Most of the skilled work was left to the local Peruvian builders, who we called Maestros, and who called us, "Adobe, adobe!" or "Barro, barro, barro!" There were a lot of times when I felt like I was too tired to work, or when I had trouble motivating myself, but in the end, I was really proud of the work that my team and I were able to accomplish. Despite the long hours and the grueling labor, we were able to help the community complete the bathroom (sans roof), and have a lot of fun while doing it. I learned a lot about the culture of the Sacred Valley, especially during lunch breaks and chicha breaks.

For the final couple of days of the trip, the MLK Scholars and I toured much of Peru, including the ruins of Ollaytantambo, Machu Picchu, and Moray, the salt mines of Pisac, and the cities of Aguas Calientes, Lima, and Cusco. My trip to Peru was a great experience, and I liked the balance of volunteer and tourist activity.

Even though my group and I were working with the Peruvians for less than a week, it really opened my eyes to the real conditions of rural life in a developing country. Don't get me wrong though; I don't mean that it's all hardship and sanitation issues. I guess I used to think that "developing" countries were places that needed fixing, places that were somehow broken. But after spending time with some of the people and listening to their stories, I don't think that they're broken anymore. They need some touch-ups here and there -- a bathroom here, some clean stoves there -- but their culture and communal way of life is very much in tact, and very much a reason for their survival.

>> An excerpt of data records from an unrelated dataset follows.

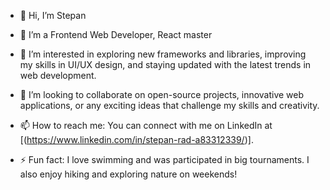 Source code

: - 👋 Hi, I’m Stepan
  
- 👀 I’m a Frontend Web Developer, React master

- 🌱 I’m interested in exploring new frameworks and libraries, improving my skills in UI/UX design, and staying updated with the latest trends in web development.
  
- 💞️  I’m looking to collaborate on open-source projects, innovative web applications, or any exciting ideas that challenge my skills and creativity.
  
- 📫 How to reach me: You can connect with me on LinkedIn at [(https://www.linkedin.com/in/stepan-rad-a83312339/)].
  
- ⚡  Fun fact: I love swimming and was participated in big tournaments. I also enjoy hiking and exploring nature on weekends!
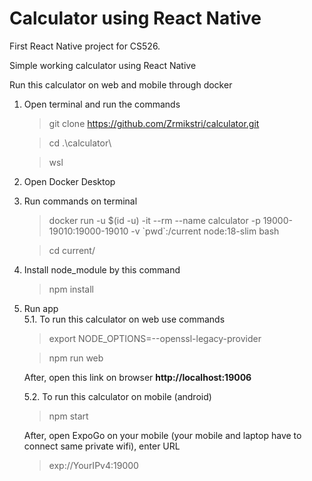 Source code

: # Calculator using React Native

First React Native project for CS526. 

Simple working calculator using React Native


Run this calculator on web and mobile through docker

1. Open terminal and run the commands
    >   git clone https://github.com/Zrmikstri/calculator.git  

    >   cd .\calculator\

    >   wsl

2. Open Docker Desktop 
3. Run commands on terminal
    > docker run -u $(id -u) -it --rm --name calculator -p 19000-19010:19000-19010 -v \`pwd`:/current node:18-slim bash

    > cd current/

4. Install node_module by this command
    > npm install

5. Run app      
    5.1. To run this calculator on web use commands
    > export NODE_OPTIONS=--openssl-legacy-provider

    > npm run web

    After, open this link on browser **http://localhost:19006**

    5.2. To run this calculator on mobile (android)
    >   npm start
    
    After, open ExpoGo on your mobile (your mobile and laptop have to connect same private wifi), enter URL
    > exp://YourIPv4:19000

UPDATE: Here's an overdue video with some footage from Peru. I didn't get that many chances to tape because I was working all the time, and because this guy used my entire battery to tape some stupid futbol game, but here's what I managed to get away with. I'll post some pictures, too.

Comments (1)

Lisa K.:

Hello Ramil,
My name is Judge Lisa K. Hammond and I thoroughly enjoyed reading your most recent blog entry. If you ever get into legal troubles send your opponent straight to me! Love, Lisa K.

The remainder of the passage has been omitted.